- _EXERCISE PROMPT_: What you return must be the full data, repeated verbatim, with no pictures in it.

##### SUPPLIED RECORDS

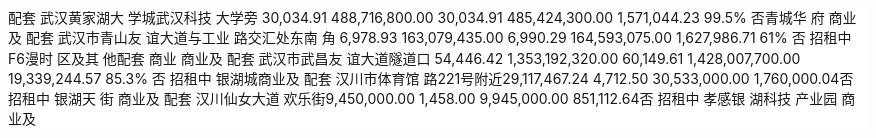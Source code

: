 配套
武汉黄家湖大
学城武汉科技
大学旁
30,034.91
488,716,800.00
30,034.91
485,424,300.00
1,571,044.23
99.5%
否青城华
府
商业及
配套
武汉市青山友
谊大道与工业
路交汇处东南
角
6,978.93
163,079,435.00
6,990.29
164,593,075.00
1,627,986.71
61%
否
招租中
F6漫时
区及其
他配套
商业
商业及
配套
武汉市武昌友
谊大道隧道口
54,446.42
1,353,192,320.00
60,149.61
1,428,007,700.00
19,339,244.57
85.3%
否
招租中
银湖城商业及
配套
汉川市体育馆
路221号附近29,117,467.24
4,712.50
30,533,000.00
1,760,000.04否
招租中
银湖天
街
商业及
配套
汉川仙女大道
欢乐街9,450,000.00
1,458.00
9,945,000.00
851,112.64否
招租中
孝感银
湖科技
产业园
商业及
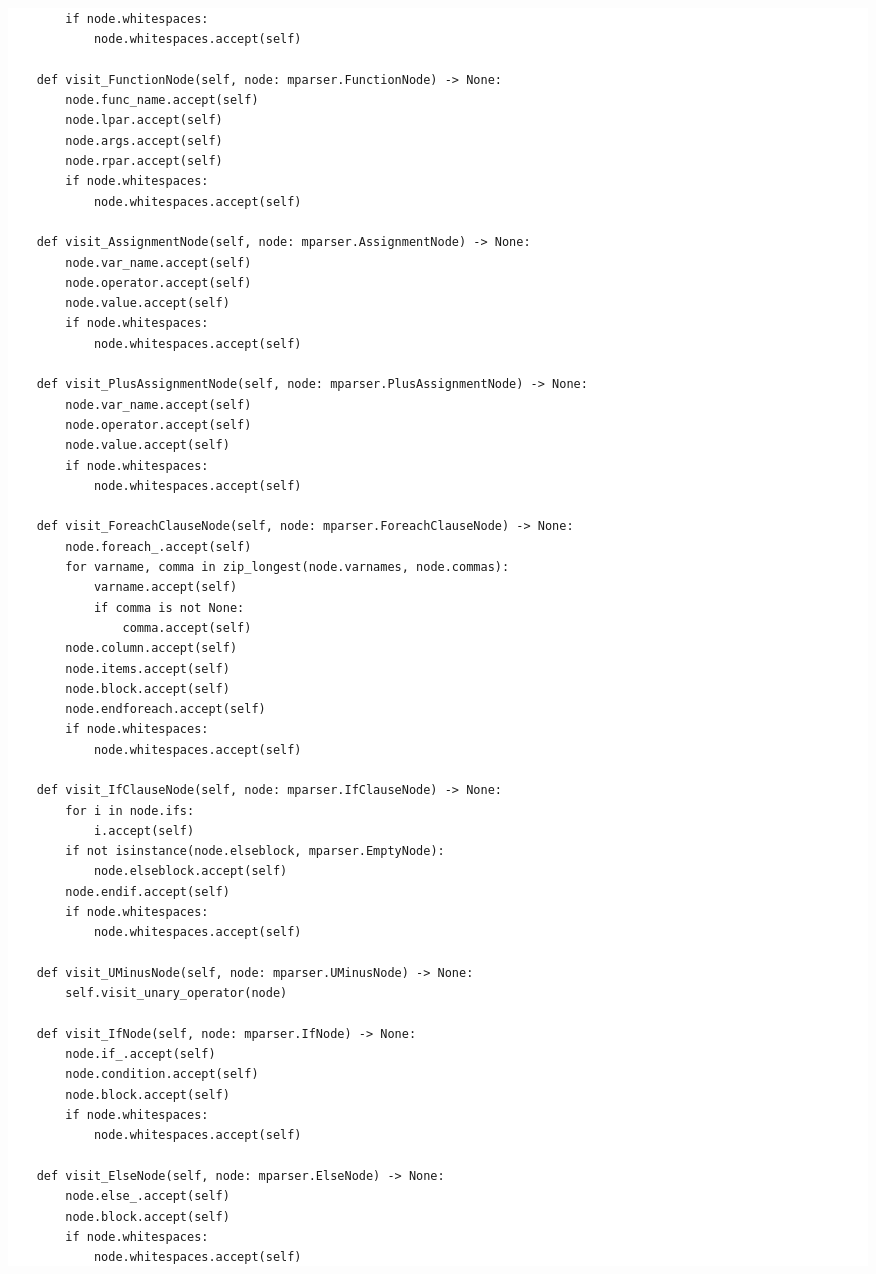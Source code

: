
 ```
        if node.whitespaces:
            node.whitespaces.accept(self)

    def visit_FunctionNode(self, node: mparser.FunctionNode) -> None:
        node.func_name.accept(self)
        node.lpar.accept(self)
        node.args.accept(self)
        node.rpar.accept(self)
        if node.whitespaces:
            node.whitespaces.accept(self)

    def visit_AssignmentNode(self, node: mparser.AssignmentNode) -> None:
        node.var_name.accept(self)
        node.operator.accept(self)
        node.value.accept(self)
        if node.whitespaces:
            node.whitespaces.accept(self)

    def visit_PlusAssignmentNode(self, node: mparser.PlusAssignmentNode) -> None:
        node.var_name.accept(self)
        node.operator.accept(self)
        node.value.accept(self)
        if node.whitespaces:
            node.whitespaces.accept(self)

    def visit_ForeachClauseNode(self, node: mparser.ForeachClauseNode) -> None:
        node.foreach_.accept(self)
        for varname, comma in zip_longest(node.varnames, node.commas):
            varname.accept(self)
            if comma is not None:
                comma.accept(self)
        node.column.accept(self)
        node.items.accept(self)
        node.block.accept(self)
        node.endforeach.accept(self)
        if node.whitespaces:
            node.whitespaces.accept(self)

    def visit_IfClauseNode(self, node: mparser.IfClauseNode) -> None:
        for i in node.ifs:
            i.accept(self)
        if not isinstance(node.elseblock, mparser.EmptyNode):
            node.elseblock.accept(self)
        node.endif.accept(self)
        if node.whitespaces:
            node.whitespaces.accept(self)

    def visit_UMinusNode(self, node: mparser.UMinusNode) -> None:
        self.visit_unary_operator(node)

    def visit_IfNode(self, node: mparser.IfNode) -> None:
        node.if_.accept(self)
        node.condition.accept(self)
        node.block.accept(self)
        if node.whitespaces:
            node.whitespaces.accept(self)

    def visit_ElseNode(self, node: mparser.ElseNode) -> None:
        node.else_.accept(self)
        node.block.accept(self)
        if node.whitespaces:
            node.whitespaces.accept(self)

```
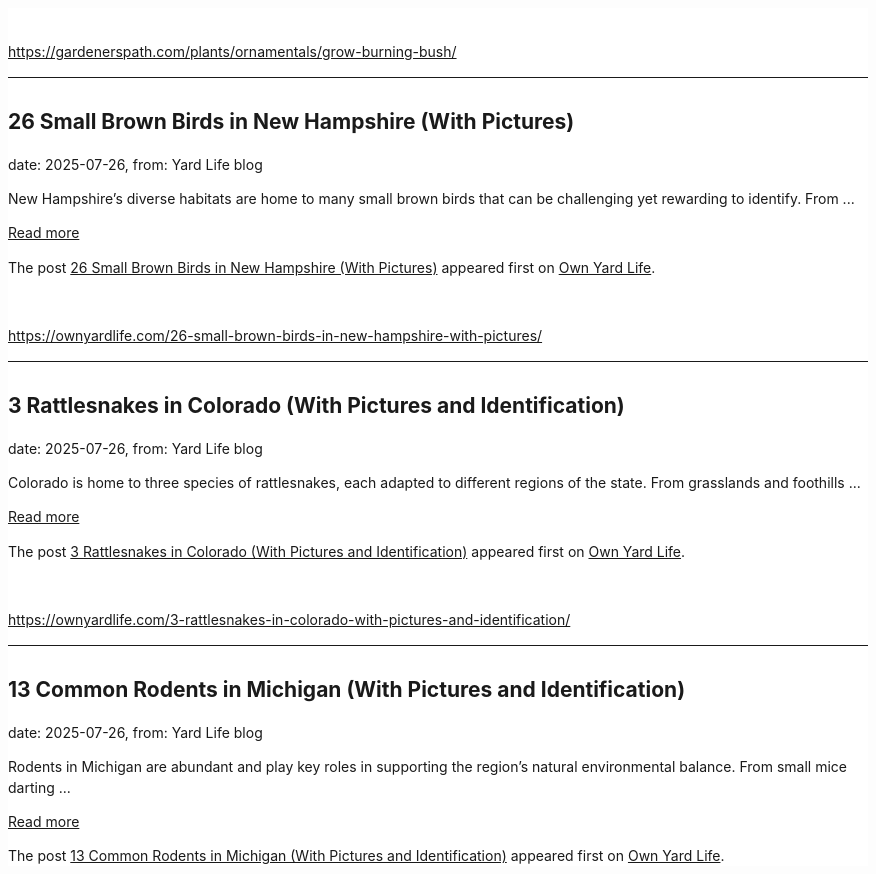 
<br> 

<https://gardenerspath.com/plants/ornamentals/grow-burning-bush/>

---

## 26 Small Brown Birds in New Hampshire (With Pictures)

date: 2025-07-26, from: Yard Life blog

<p>New Hampshire’s diverse habitats are home to many small brown birds that can be challenging yet rewarding to identify. From ... </p>
<p class="read-more-container"><a title="26 Small Brown Birds in New Hampshire (With Pictures)" class="read-more button" href="https://ownyardlife.com/26-small-brown-birds-in-new-hampshire-with-pictures/#more-32522" aria-label="Read more about 26 Small Brown Birds in New Hampshire (With Pictures)">Read more</a></p>
<p>The post <a href="https://ownyardlife.com/26-small-brown-birds-in-new-hampshire-with-pictures/">26 Small Brown Birds in New Hampshire (With Pictures)</a> appeared first on <a href="https://ownyardlife.com">Own Yard Life</a>.</p>
 

<br> 

<https://ownyardlife.com/26-small-brown-birds-in-new-hampshire-with-pictures/>

---

## 3 Rattlesnakes in Colorado (With Pictures and Identification)

date: 2025-07-26, from: Yard Life blog

<p>Colorado is home to three species of rattlesnakes, each adapted to different regions of the state. From grasslands and foothills ... </p>
<p class="read-more-container"><a title="3 Rattlesnakes in Colorado (With Pictures and Identification)" class="read-more button" href="https://ownyardlife.com/3-rattlesnakes-in-colorado-with-pictures-and-identification/#more-32517" aria-label="Read more about 3 Rattlesnakes in Colorado (With Pictures and Identification)">Read more</a></p>
<p>The post <a href="https://ownyardlife.com/3-rattlesnakes-in-colorado-with-pictures-and-identification/">3 Rattlesnakes in Colorado (With Pictures and Identification)</a> appeared first on <a href="https://ownyardlife.com">Own Yard Life</a>.</p>
 

<br> 

<https://ownyardlife.com/3-rattlesnakes-in-colorado-with-pictures-and-identification/>

---

## 13 Common Rodents in Michigan (With Pictures and Identification)

date: 2025-07-26, from: Yard Life blog

<p>Rodents in Michigan are abundant and play key roles in supporting the region’s natural environmental balance. From small mice darting ... </p>
<p class="read-more-container"><a title="13 Common Rodents in Michigan (With Pictures and Identification)" class="read-more button" href="https://ownyardlife.com/13-common-rodents-in-michigan-with-pictures-and-identification/#more-32497" aria-label="Read more about 13 Common Rodents in Michigan (With Pictures and Identification)">Read more</a></p>
<p>The post <a href="https://ownyardlife.com/13-common-rodents-in-michigan-with-pictures-and-identification/">13 Common Rodents in Michigan (With Pictures and Identification)</a> appeared first on <a href="https://ownyardlife.com">Own Yard Life</a>.</p>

##########

- _FINISHED EXERCISE_:
Source code

: 配套
武汉黄家湖大
学城武汉科技
大学旁
30,034.91
488,716,800.00
30,034.91
485,424,300.00
1,571,044.23
99.5%
否青城华
府
商业及
配套
武汉市青山友
谊大道与工业
路交汇处东南
角
6,978.93
163,079,435.00
6,990.29
164,593,075.00
1,627,986.71
61%
否
招租中
F6漫时
区及其
他配套
商业
商业及
配套
武汉市武昌友
谊大道隧道口
54,446.42
1,353,192,320.00
60,149.61
1,428,007,700.00
19,339,244.57
85.3%
否
招租中
银湖城商业及
配套
汉川市体育馆
路221号附近29,117,467.24
4,712.50
30,533,000.00
1,760,000.04否
招租中
银湖天
街
商业及
配套
汉川仙女大道
欢乐街9,450,000.00
1,458.00
9,945,000.00
851,112.64否
招租中
孝感银
湖科技
产业园
商业及
Source code

:
 ```
        if node.whitespaces:
            node.whitespaces.accept(self)

    def visit_FunctionNode(self, node: mparser.FunctionNode) -> None:
        node.func_name.accept(self)
        node.lpar.accept(self)
        node.args.accept(self)
        node.rpar.accept(self)
        if node.whitespaces:
            node.whitespaces.accept(self)

    def visit_AssignmentNode(self, node: mparser.AssignmentNode) -> None:
        node.var_name.accept(self)
        node.operator.accept(self)
        node.value.accept(self)
        if node.whitespaces:
            node.whitespaces.accept(self)

    def visit_PlusAssignmentNode(self, node: mparser.PlusAssignmentNode) -> None:
        node.var_name.accept(self)
        node.operator.accept(self)
        node.value.accept(self)
        if node.whitespaces:
            node.whitespaces.accept(self)

    def visit_ForeachClauseNode(self, node: mparser.ForeachClauseNode) -> None:
        node.foreach_.accept(self)
        for varname, comma in zip_longest(node.varnames, node.commas):
            varname.accept(self)
            if comma is not None:
                comma.accept(self)
        node.column.accept(self)
        node.items.accept(self)
        node.block.accept(self)
        node.endforeach.accept(self)
        if node.whitespaces:
            node.whitespaces.accept(self)

    def visit_IfClauseNode(self, node: mparser.IfClauseNode) -> None:
        for i in node.ifs:
            i.accept(self)
        if not isinstance(node.elseblock, mparser.EmptyNode):
            node.elseblock.accept(self)
        node.endif.accept(self)
        if node.whitespaces:
            node.whitespaces.accept(self)

    def visit_UMinusNode(self, node: mparser.UMinusNode) -> None:
        self.visit_unary_operator(node)

    def visit_IfNode(self, node: mparser.IfNode) -> None:
        node.if_.accept(self)
        node.condition.accept(self)
        node.block.accept(self)
        if node.whitespaces:
            node.whitespaces.accept(self)

    def visit_ElseNode(self, node: mparser.ElseNode) -> None:
        node.else_.accept(self)
        node.block.accept(self)
        if node.whitespaces:
            node.whitespaces.accept(self)

```
<br> 

<https://gardenerspath.com/plants/ornamentals/grow-burning-bush/>

---

## 26 Small Brown Birds in New Hampshire (With Pictures)

date: 2025-07-26, from: Yard Life blog

<p>New Hampshire’s diverse habitats are home to many small brown birds that can be challenging yet rewarding to identify. From ... </p>
<p class="read-more-container"><a title="26 Small Brown Birds in New Hampshire (With Pictures)" class="read-more button" href="https://ownyardlife.com/26-small-brown-birds-in-new-hampshire-with-pictures/#more-32522" aria-label="Read more about 26 Small Brown Birds in New Hampshire (With Pictures)">Read more</a></p>
<p>The post <a href="https://ownyardlife.com/26-small-brown-birds-in-new-hampshire-with-pictures/">26 Small Brown Birds in New Hampshire (With Pictures)</a> appeared first on <a href="https://ownyardlife.com">Own Yard Life</a>.</p>
 

<br> 

<https://ownyardlife.com/26-small-brown-birds-in-new-hampshire-with-pictures/>

---

## 3 Rattlesnakes in Colorado (With Pictures and Identification)

date: 2025-07-26, from: Yard Life blog

<p>Colorado is home to three species of rattlesnakes, each adapted to different regions of the state. From grasslands and foothills ... </p>
<p class="read-more-container"><a title="3 Rattlesnakes in Colorado (With Pictures and Identification)" class="read-more button" href="https://ownyardlife.com/3-rattlesnakes-in-colorado-with-pictures-and-identification/#more-32517" aria-label="Read more about 3 Rattlesnakes in Colorado (With Pictures and Identification)">Read more</a></p>
<p>The post <a href="https://ownyardlife.com/3-rattlesnakes-in-colorado-with-pictures-and-identification/">3 Rattlesnakes in Colorado (With Pictures and Identification)</a> appeared first on <a href="https://ownyardlife.com">Own Yard Life</a>.</p>
 

<br> 

<https://ownyardlife.com/3-rattlesnakes-in-colorado-with-pictures-and-identification/>

---

## 13 Common Rodents in Michigan (With Pictures and Identification)

date: 2025-07-26, from: Yard Life blog

<p>Rodents in Michigan are abundant and play key roles in supporting the region’s natural environmental balance. From small mice darting ... </p>
<p class="read-more-container"><a title="13 Common Rodents in Michigan (With Pictures and Identification)" class="read-more button" href="https://ownyardlife.com/13-common-rodents-in-michigan-with-pictures-and-identification/#more-32497" aria-label="Read more about 13 Common Rodents in Michigan (With Pictures and Identification)">Read more</a></p>
<p>The post <a href="https://ownyardlife.com/13-common-rodents-in-michigan-with-pictures-and-identification/">13 Common Rodents in Michigan (With Pictures and Identification)</a> appeared first on <a href="https://ownyardlife.com">Own Yard Life</a>.</p>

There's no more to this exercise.